TASK OBJECTIVE: Every record needs to come back as written, except for the pictures.

*** Opening of SUPPLIED MATERIAL ***

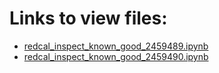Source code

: # Links to view files:

* [redcal_inspect_known_good_2459489.ipynb](https://nbviewer.jupyter.org/github/HERA-Team/H5C_Notebooks/blob/main/redcal_inspect_known_good/redcal_inspect_known_good_2459489.ipynb)
* [redcal_inspect_known_good_2459490.ipynb](https://nbviewer.jupyter.org/github/HERA-Team/H5C_Notebooks/blob/main/redcal_inspect_known_good/redcal_inspect_known_good_2459490.ipynb)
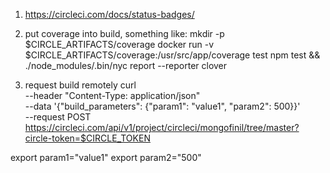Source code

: 1) https://circleci.com/docs/status-badges/

2) put coverage into build, something like:
mkdir -p $CIRCLE_ARTIFACTS/coverage
docker run -v $CIRCLE_ARTIFACTS/coverage:/usr/src/app/coverage test npm test && ./node_modules/.bin/nyc report --reporter clover

3) request build remotely
curl \
  --header "Content-Type: application/json" \
  --data '{"build_parameters": {"param1": "value1", "param2": 500}}' \
  --request POST \
  https://circleci.com/api/v1/project/circleci/mongofinil/tree/master?circle-token=$CIRCLE_TOKEN

export param1="value1"
export param2="500"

*** Close of SUPPLIED MATERIAL ***

WRITTEN RESPONSE:
Source code

: # Links to view files:

* [redcal_inspect_known_good_2459489.ipynb](https://nbviewer.jupyter.org/github/HERA-Team/H5C_Notebooks/blob/main/redcal_inspect_known_good/redcal_inspect_known_good_2459489.ipynb)
* [redcal_inspect_known_good_2459490.ipynb](https://nbviewer.jupyter.org/github/HERA-Team/H5C_Notebooks/blob/main/redcal_inspect_known_good/redcal_inspect_known_good_2459490.ipynb)
Source code

: 1) https://circleci.com/docs/status-badges/

2) put coverage into build, something like:
mkdir -p $CIRCLE_ARTIFACTS/coverage
docker run -v $CIRCLE_ARTIFACTS/coverage:/usr/src/app/coverage test npm test && ./node_modules/.bin/nyc report --reporter clover

3) request build remotely
curl \
  --header "Content-Type: application/json" \
  --data '{"build_parameters": {"param1": "value1", "param2": 500}}' \
  --request POST \
  https://circleci.com/api/v1/project/circleci/mongofinil/tree/master?circle-token=$CIRCLE_TOKEN

export param1="value1"
export param2="500"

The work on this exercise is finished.